Volunteers Mean We Don’t Do It Alone

Volunteers Mean We Don’t Do It Alone

By Alejandra Diaz-
 
Last week I wrote about the largest mission team to ever visit Dorie’s Promise. While it is exciting to see this increase, we are blessed by local volunteers like Omar David.
 
Omar David is a native of Guatemala who later moved to Costa Rica after his father died. His mother remarried an Italian American who worked for the Foreign Service.
 
Finally, the family relocated to Maryland, where Omar went to junior and senior high school. After earning degrees in business administration and economics at the University of Maryland, he returned to Guatemala in 1984.
 
“I try to help in any way I can,” said Omar, who visits every Thursday to deliver food and other supplies. “It feels almost selfish to me because I get much more out of the love the kids give me than I could ever give to them.”
 
He first heard about the orphanage from our medical director, Dr. Francisco Castro, whom he met on the tennis court. Several months later, Omar’s niece contacted him, asking where she could come and help. Dr. Castro offered her the chance to work at the orphanage.
 
A year later, Dr. Castro visited Omar’s sporting goods distributorship to make a purchase.
 
When Omar asked if there was anything he could do to help Dorie’s Promise, Dr. Castro replied that he was short on vaccines for the children and caretakers.
 
“From that moment on, I started calling associates and friends,” Omar recalls. “I was amazed at how many of them wanted to help, but just did not know how they could do so.”
 
Although his primary personal objective is raising funds for vaccines, medical supplies and other needed medications, Omar took his involvement a step further.
 
Last October, he started coming on Thursday with donations, including a Thanksgiving dinner in November. Instead of turkey Omar and his son brought ham and all the trimmings, plus cake and pie.
 
Each week Omar delivers donations from friends and fellow church members— everything from toys and clothing to milk and food.
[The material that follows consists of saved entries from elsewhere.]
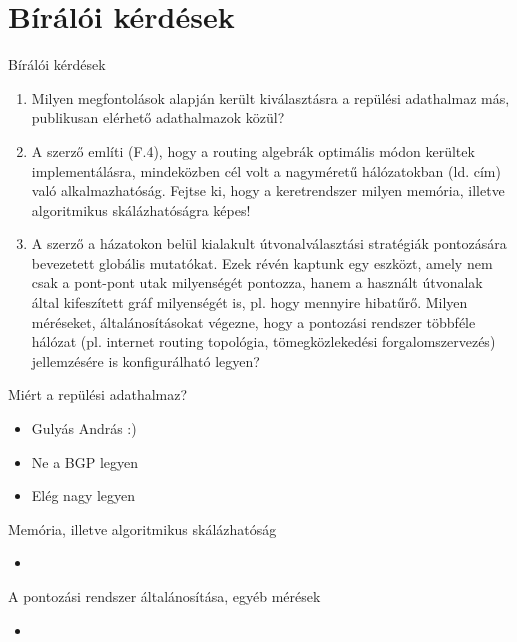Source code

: \section*{Bírálói kérdések}
\begin{frame}{Bírálói kérdések}
  \begin{enumerate}
    \justifying
    \item Milyen megfontolások alapján került kiválasztásra a repülési adathalmaz más, publikusan elérhető adathalmazok közül?
    \item A szerző említi (F.4), hogy a routing algebrák optimális módon kerültek implementálásra, mindeközben cél volt a nagyméretű hálózatokban (ld. cím) való alkalmazhatóság. Fejtse ki, hogy a keretrendszer milyen memória, illetve algoritmikus skálázhatóságra képes!
    \item A szerző a házatokon belül kialakult útvonalválasztási stratégiák pontozására bevezetett globális mutatókat. Ezek révén kaptunk egy eszközt, amely nem csak a pont-pont utak milyenségét pontozza, hanem a használt útvonalak által kifeszített gráf milyenségét is, pl. hogy mennyire hibatűrő. Milyen méréseket, általánosításokat végezne, hogy a pontozási rendszer többféle hálózat (pl. internet routing topológia, tömegközlekedési forgalomszervezés) jellemzésére is konfigurálható legyen?
  \end{enumerate}
\end{frame}

\begin{frame}{Miért a repülési adathalmaz?}
  \begin{itemize}
    \item Gulyás András :) \todo
    \item Ne a BGP legyen
    \item Elég nagy legyen
  \end{itemize}
\end{frame}

\begin{frame}[<+->]{Memória, illetve algoritmikus skálázhatóság}
  \begin{itemize}
    \item \todo
  \end{itemize}
\end{frame}

\begin{frame}[<+->]{A pontozási rendszer általánosítása, egyéb mérések}
  \begin{itemize}
    \item \todo
  \end{itemize}
\end{frame}
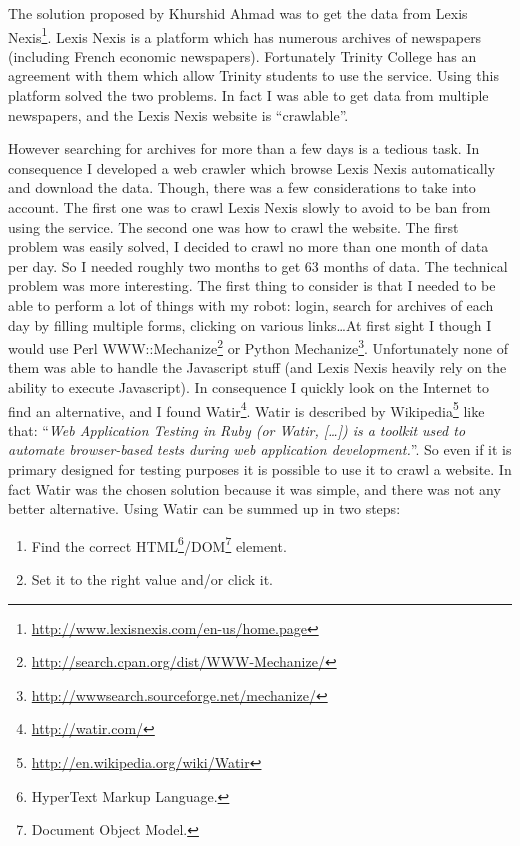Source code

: \documentclass[12pt]{report}
\begin{document}
The solution proposed by Khurshid Ahmad was to get the data from Lexis Nexis\footnote{\url{http://www.lexisnexis.com/en-us/home.page}}. Lexis Nexis is a platform which has numerous archives of newspapers (including French economic newspapers). Fortunately Trinity College has an agreement with them which allow Trinity students to use the service. Using this platform solved the two problems. In fact I was able to get data from multiple newspapers, and the Lexis Nexis website is ``crawlable''.

However searching for archives for more than a few days is a tedious task. In consequence I developed a web crawler which browse Lexis Nexis automatically and download the data. Though, there was a few considerations to take into account. The first one was to crawl Lexis Nexis slowly to avoid to be ban from using the service. The second one was how to crawl the website. The first problem was easily solved, I decided to crawl no more than one month of data per day. So I needed roughly two months to get 63 months of data. The technical problem was more interesting. The first thing to consider is that I needed to be able to perform a lot of things with my robot: login, search for archives of each day by filling multiple forms, clicking on various links\ldots At first sight I though I would use Perl WWW::Mechanize\footnote{\url{http://search.cpan.org/dist/WWW-Mechanize/}} or Python Mechanize\footnote{\url{http://wwwsearch.sourceforge.net/mechanize/}}. Unfortunately none of them was able to handle the Javascript stuff (and Lexis Nexis heavily rely on the ability to execute Javascript). In consequence I quickly look on the Internet to find an alternative, and I found Watir\footnote{\url{http://watir.com/}}. Watir is described by Wikipedia\footnote{\url{http://en.wikipedia.org/wiki/Watir}} like that: ``\emph{Web Application Testing in Ruby (or Watir, [\ldots]) is a toolkit used to automate browser-based tests during web application development.}''. So even if it is primary designed for testing purposes it is possible to use it to crawl a website. In fact Watir was the chosen solution because it was simple, and there was not any better alternative. Using Watir can be summed up in two steps:
\begin{enumerate}
	\item Find the correct HTML\footnote{HyperText Markup Language.}/DOM\footnote{Document Object Model.} element.
	\item Set it to the right value and/or click it.
\end{enumerate}
\end{document}

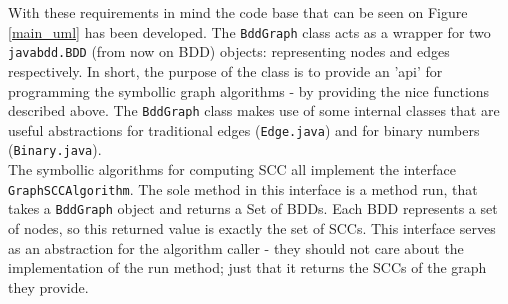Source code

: \documentclass[../master/master.tex]{subfiles}
\begin{document}
With these requirements in mind the code base that can be seen on Figure \ref{main_uml} has been developed. The \texttt{BddGraph} class acts as a wrapper for two \texttt{javabdd.BDD} (from now on BDD) objects: representing nodes and edges respectively. In short, the purpose of the class is to provide an 'api' for programming the symbollic graph algorithms - by providing the nice functions described above. The \texttt{BddGraph} class makes use of some internal classes that are useful abstractions for traditional edges (\texttt{Edge.java}) and for binary numbers (\texttt{Binary.java}).\\

The symbollic algorithms for computing SCC all implement the interface \texttt{GraphSCCAlgorithm}. The sole method in this interface is a method run, that takes a \texttt{BddGraph} object and returns a Set of BDDs. Each BDD represents a set of nodes, so this returned value is exactly the set of SCCs. This interface serves as an abstraction for the algorithm caller - they should not care about the implementation of the run method; just that it returns the SCCs of the graph they provide.
\end{document}
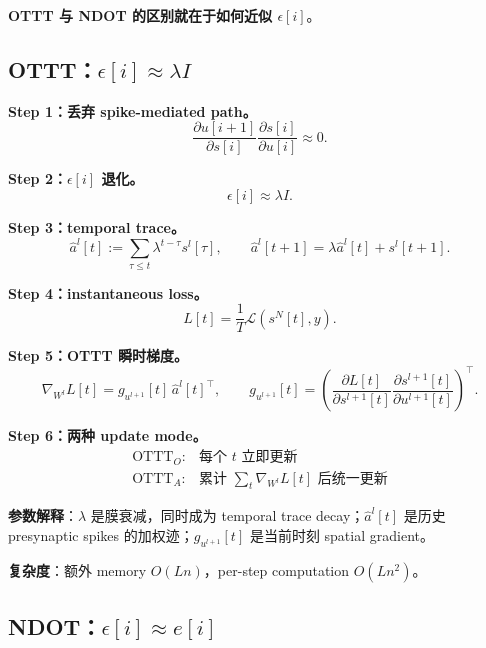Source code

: \documentclass[journal,12pt,onecolumn]{IEEEtran}
\begin{document}
\textbf{OTTT 与 NDOT 的区别就在于如何近似 $\epsilon[i]$}。

\subsection{OTTT：$\epsilon[i]\approx\lambda I$}

\textbf{Step 1：丢弃 spike-mediated path。}
\begin{equation}
\frac{\partial u[i+1]}{\partial s[i]}\frac{\partial s[i]}{\partial u[i]}\approx 0.
\end{equation}

\textbf{Step 2：$\epsilon[i]$ 退化。}
\begin{equation}
\epsilon[i]\approx\lambda I.
\end{equation}

\textbf{Step 3：temporal trace。}
\begin{equation}
\hat a^l[t]:=\sum_{\tau\le t}\lambda^{t-\tau}s^l[\tau],
\qquad
\hat a^l[t+1]=\lambda\hat a^l[t]+s^l[t+1].
\end{equation}

\textbf{Step 4：instantaneous loss。}
\begin{equation}
L[t]=\frac{1}{T}\mathcal{L}(s^N[t],y).
\end{equation}

\textbf{Step 5：OTTT 瞬时梯度。}
\begin{equation}
\nabla_{W^l}L[t]=g_{u^{l+1}}[t]\,\hat a^l[t]^\top,
\qquad
g_{u^{l+1}}[t]=\left(\frac{\partial L[t]}{\partial s^{l+1}[t]}\frac{\partial s^{l+1}[t]}{\partial u^{l+1}[t]}\right)^\top.
\end{equation}

\textbf{Step 6：两种 update mode。}
\begin{equation}
\begin{array}{cl}
\text{OTTT}_O: & \text{每个 }t\text{ 立即更新}\\[1mm]
\text{OTTT}_A: & \text{累计 }\sum_t\nabla_{W^l}L[t]\text{ 后统一更新}
\end{array}
\end{equation}

\textbf{参数解释}：$\lambda$ 是膜衰减，同时成为 temporal trace decay；$\hat a^l[t]$ 是历史 presynaptic spikes 的加权迹；$g_{u^{l+1}}[t]$ 是当前时刻 spatial gradient。

\textbf{复杂度}：额外 memory $O(Ln)$，per-step computation $O(Ln^2)$。

\subsection{NDOT：$\epsilon[i]\approx e[i]$}
\end{document}

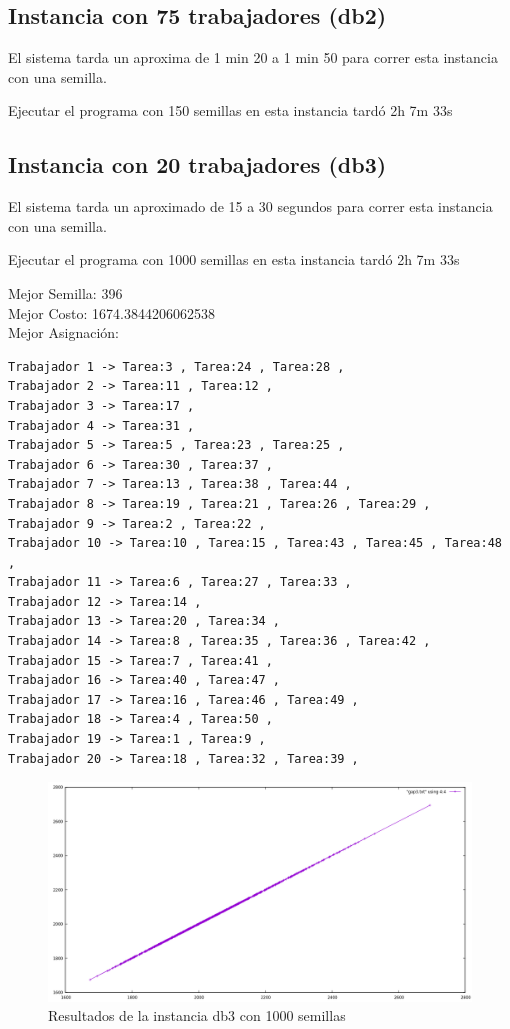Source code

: \documentclass{article}
\begin{document}
\subsection{Instancia con 75 trabajadores (db2)}
El sistema tarda un aproxima de 1 min 20 a 1 min 50 para correr esta instancia con una semilla.

Ejecutar el programa con 150 semillas en esta instancia tardó 2h 7m 33s

\subsection{Instancia con 20 trabajadores (db3)}
El sistema tarda un aproximado de 15 a 30 segundos para correr esta instancia con una semilla.

Ejecutar el programa con 1000 semillas en esta instancia tardó 2h 7m 33s

Mejor Semilla: 396\\
Mejor Costo: 1674.3844206062538\\
Mejor Asignación: 
\begin{lstlisting}
Trabajador 1 -> Tarea:3 , Tarea:24 , Tarea:28 , 
Trabajador 2 -> Tarea:11 , Tarea:12 , 
Trabajador 3 -> Tarea:17 , 
Trabajador 4 -> Tarea:31 , 
Trabajador 5 -> Tarea:5 , Tarea:23 , Tarea:25 , 
Trabajador 6 -> Tarea:30 , Tarea:37 , 
Trabajador 7 -> Tarea:13 , Tarea:38 , Tarea:44 , 
Trabajador 8 -> Tarea:19 , Tarea:21 , Tarea:26 , Tarea:29 , 
Trabajador 9 -> Tarea:2 , Tarea:22 , 
Trabajador 10 -> Tarea:10 , Tarea:15 , Tarea:43 , Tarea:45 , Tarea:48 , 
Trabajador 11 -> Tarea:6 , Tarea:27 , Tarea:33 , 
Trabajador 12 -> Tarea:14 , 
Trabajador 13 -> Tarea:20 , Tarea:34 , 
Trabajador 14 -> Tarea:8 , Tarea:35 , Tarea:36 , Tarea:42 , 
Trabajador 15 -> Tarea:7 , Tarea:41 , 
Trabajador 16 -> Tarea:40 , Tarea:47 , 
Trabajador 17 -> Tarea:16 , Tarea:46 , Tarea:49 , 
Trabajador 18 -> Tarea:4 , Tarea:50 , 
Trabajador 19 -> Tarea:1 , Tarea:9 , 
Trabajador 20 -> Tarea:18 , Tarea:32 , Tarea:39 , 
\end{lstlisting}

\begin{figure}[H]
	\centering
	\includegraphics[scale=0.5]{imgs/gap3.png}
	\caption{Resultados de la instancia db3 con 1000 semillas}
\end{figure}
\end{document}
His friend, Luis Ayala, offers produce each week from his farm, such as plantains, bananas, lemons and tomatoes.
 
Omar is working to arrange a trip for the children to the tennis club where he is a member for an exhibition game featuring players sponsored by a sporting goods manufacturer. Plans include a tennis clinic for the kids.
 
“In addition, my congregation has been looking for outreach programs,” said Omar, who belongs to an Episcopal church. “I hope to get them involved in either raising more funds for medicines, or helping with the outreach program the orphanage has with the dump.”
 
Omar isn’t alone. We have students and others who provide everything from companionship to dental services. All are serving God as they help us fulfill our mission to act as His hands, feet and arms to Guatemala’s needy children.